Dès qu'il a été en mesure de manger, je me suis opposée à ce qu'on lui donne de l'eau « solide » une sorte d'eau en gelée destinée à éviter les fausses routes, je leur ai demandé de faire en sorte de l'alimenter de manière normale afin qu'il ne soit pas dépendant de succédanés dont il mettrait des mois à se sevrer, je pense encore maintenant que j'ai bien fait en demandant cela.

Je pouvais aussi lui apporter de la nourriture pour lui faire plaisir ou de la confiture maison pour son petit déjeuner ou du fromage, que le personnel remisait dans un réfrigérateur spécial, tout ce qui fait qu'on est présent près de l'être cher, même à distance.

Quand il a été bien réveillé, c'est-à-dire vers la fin avril de mémoire, on l'a changé de chambre pour le mettre au bout du couloir.


Là, dans cette nouvelle chambre, j'ai eu un soir un grand moment de solitude.

 

Je venais d'arriver au chevet de Baptiste, une infirmière, très jolie et souriante, finissait de vérifier ses perfusions.

Dès qu'elle est sortie, Baptiste m'a dit : « t'as vu ? elle est jolie ma femme….

-Non, ce n'est pas ta femme, peut-être que tu souhaiterais qu'elle le soit, je peux le comprendre, mais ce n'est pas ta femme

-ben si, c'est ma femme !! »

Et là, je fus prise d'un doute effroyable : je ne m'étais jamais posé la question dans ces termes, MAIS, s'il ne me reconnaissait pas ? et si, pour lui, je n'étais qu'une étrangère ? se pourrait-il que le Docteur G ait raison, que son cerveau ait été atteint ????

« Et moi alors, lui répondis-je, si elle est ta femme, qui je suis ? »

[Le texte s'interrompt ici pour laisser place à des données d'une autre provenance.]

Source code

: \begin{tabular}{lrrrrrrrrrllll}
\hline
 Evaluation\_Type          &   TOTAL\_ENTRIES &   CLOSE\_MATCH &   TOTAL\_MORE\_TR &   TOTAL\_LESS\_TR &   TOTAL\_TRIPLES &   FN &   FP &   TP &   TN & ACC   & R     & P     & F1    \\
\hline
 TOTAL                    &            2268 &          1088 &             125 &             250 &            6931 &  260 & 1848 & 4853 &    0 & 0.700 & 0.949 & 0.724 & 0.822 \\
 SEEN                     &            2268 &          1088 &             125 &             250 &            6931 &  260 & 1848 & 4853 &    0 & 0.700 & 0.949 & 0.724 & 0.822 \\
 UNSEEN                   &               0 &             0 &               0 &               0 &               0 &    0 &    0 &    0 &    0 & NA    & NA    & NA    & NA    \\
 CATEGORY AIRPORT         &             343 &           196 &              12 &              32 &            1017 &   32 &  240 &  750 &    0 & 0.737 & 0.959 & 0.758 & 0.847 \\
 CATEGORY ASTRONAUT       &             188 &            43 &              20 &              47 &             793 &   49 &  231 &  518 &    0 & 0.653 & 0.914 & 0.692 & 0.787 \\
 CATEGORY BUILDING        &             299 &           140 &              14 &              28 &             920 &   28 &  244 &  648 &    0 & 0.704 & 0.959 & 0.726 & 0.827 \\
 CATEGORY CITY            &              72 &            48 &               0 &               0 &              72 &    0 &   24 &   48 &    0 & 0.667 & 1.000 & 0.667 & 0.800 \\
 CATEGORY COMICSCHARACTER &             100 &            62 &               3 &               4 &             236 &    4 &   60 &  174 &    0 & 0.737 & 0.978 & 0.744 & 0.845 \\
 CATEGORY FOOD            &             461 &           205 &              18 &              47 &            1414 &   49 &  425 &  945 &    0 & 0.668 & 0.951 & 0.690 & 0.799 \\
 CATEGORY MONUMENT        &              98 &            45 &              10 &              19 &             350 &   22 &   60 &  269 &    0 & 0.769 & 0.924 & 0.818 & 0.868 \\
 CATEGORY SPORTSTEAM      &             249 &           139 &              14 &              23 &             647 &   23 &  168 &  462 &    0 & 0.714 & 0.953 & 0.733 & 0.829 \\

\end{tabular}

La réponse ne fut pas immédiate, je le vis chercher dans ses souvenirs, visiblement la question ne lui avait pas effleuré l'esprit, mais la réponse n'était pas non plus une évidence, les secondes se succédaient, devenant une minute facile, je le voyais me dévisager et j'imaginais sans peine, n'étant pas moi-même physionomiste, un fichier rotatif tournant comme un fou dans son cerveau et une main en extirpant des fiches : « non, c'est pas ça….non, pas celle-là non plus…. »

Puis, d'un coup, le fichier rotatif a trouvé la bonne fiche et il me répondit, avec une émotion non feinte, la voix étranglée « tu es Lou, MA Lou…. »

Dans ces quelques mots, j'ai ressenti toute l'émotion dont il ne m'a jamais parlé, mélange de soulagement, d'amour et de quelque chose comme une sorte de remerciement, les choses prenant leur place, devant la compréhension de ce que ma présence auprès de lui, tous les jours, pouvait signifier : « tu n'es pas seul, je suis là ».